Через десять дней походов по горам мы отказались от идеи собрать научные данные о медитации. Перед отъездом из Дхарамсалы, однако, мы еще раз встретились с Далай-ламой, рассказав ему, что наши надежды на сбор данных о неврологических последствиях длительной медитации не увенчались успехом. Мы объяснили причины, по которым эти сведущие люди отклонили наши мольбы, озвучили их подозрения к нашим аппаратам и тревожные сообщения о том, что случилось с другими монахами, которые сотрудничали с западными учеными. Далай-лама сидел и слушал наш печальный рассказ, а потом вдруг сказал: «А что, если вам еще раз попробовать пообщаться с людьми, занимающимися долгосрочной практикой? Но только с теми, кто ездил на Запад и больше знаком с западным образом мышления и технологиями?» Никто из медитирующих, которые жили в горах, не имел далеко идущих контактов с западным миром и его наукой. А те, у кого такие контакты имелись, не стали бы подозревать, что электроды способны нарушить их практику медитации. Может быть, мы могли бы пригласить таких монахов в свои лаборатории на Западе вместо того, чтобы пытаться протестировать их в полевых условиях? Это позволило бы нам создать контролируемую среду. (И в качестве бонуса никаких больше походов по горам с килограммами оборудования!) Меня это сразу же заинтересовало. А когда Далай-лама пообещал замолвить за нас словечко перед некоторыми буддийскими практикующими своего круга, я понял, что мы близки к цели.

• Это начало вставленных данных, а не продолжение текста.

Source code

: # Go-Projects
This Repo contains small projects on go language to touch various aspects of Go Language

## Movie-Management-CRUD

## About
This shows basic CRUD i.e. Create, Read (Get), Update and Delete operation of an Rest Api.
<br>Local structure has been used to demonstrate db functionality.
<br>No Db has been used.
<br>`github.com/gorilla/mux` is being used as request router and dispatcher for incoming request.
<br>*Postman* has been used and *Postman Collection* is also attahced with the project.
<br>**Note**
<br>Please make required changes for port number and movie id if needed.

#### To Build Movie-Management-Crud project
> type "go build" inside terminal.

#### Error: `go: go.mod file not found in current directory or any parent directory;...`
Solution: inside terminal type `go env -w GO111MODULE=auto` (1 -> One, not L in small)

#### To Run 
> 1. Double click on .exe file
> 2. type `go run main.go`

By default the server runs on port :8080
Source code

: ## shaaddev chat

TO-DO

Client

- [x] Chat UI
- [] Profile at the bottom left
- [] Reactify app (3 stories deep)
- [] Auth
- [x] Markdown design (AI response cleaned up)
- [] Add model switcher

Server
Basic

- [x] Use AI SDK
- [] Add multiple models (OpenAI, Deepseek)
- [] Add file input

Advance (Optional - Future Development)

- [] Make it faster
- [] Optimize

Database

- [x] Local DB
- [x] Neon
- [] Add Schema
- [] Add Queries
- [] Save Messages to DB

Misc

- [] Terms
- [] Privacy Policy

Но у самого Далай-ламы тоже была просьба. Он понимал, как он сказал нам, что психологические исследования почти исключительно сосредоточены на отрицательных эмоциях – тревоге, подавленности, страхе, печали. Почему, спросил он, ученые не могут вместо этого использовать современные средства нейробиологии для изучения таких качеств, как доброта и сострадание? Я просто не знал, как ответить. Я пробормотал что-то о том, что большинство биомедицинских исследований на Западе обусловлены желанием излечить болезнь и что эта же модель была перенесена на исследование эмоций. Поскольку тревога, депрессия и им подобные являются проблемами и даже заболеваниями, они занимают львиную долю научного внимания, а поскольку любовь и доброта проблемами не являются, они в значительной степени игнорируются. Но когда я это объяснил, это показалось пустым звуком даже мне самому. Конечно же, чем больше мы знаем о положительных эмоциях, тем больше шансов, что мы сумеем научить людей их развивать. Но (как я узнал, когда вернулся домой) в те дни термин «сострадание» даже не был включен в алфавитный указатель ни одного из основных учебников по психологии. В тот момент и на том месте я поклялся сделать все возможное, чтобы исправить эту ситуацию. Я сделаю все, что в моих силах, сказал я Далай-ламе, чтобы нанести сострадание на карту науки. Я также пообещал более открыто говорить о своем интересе к медитации, чтобы окончательно выйти из чулана к моим коллегам-профессионалам и рассказать о собственной медитативной практике. К тому времени я был уже профессором Висконсинского университета и выиграл несколько профессиональных наград. Что я мог потерять?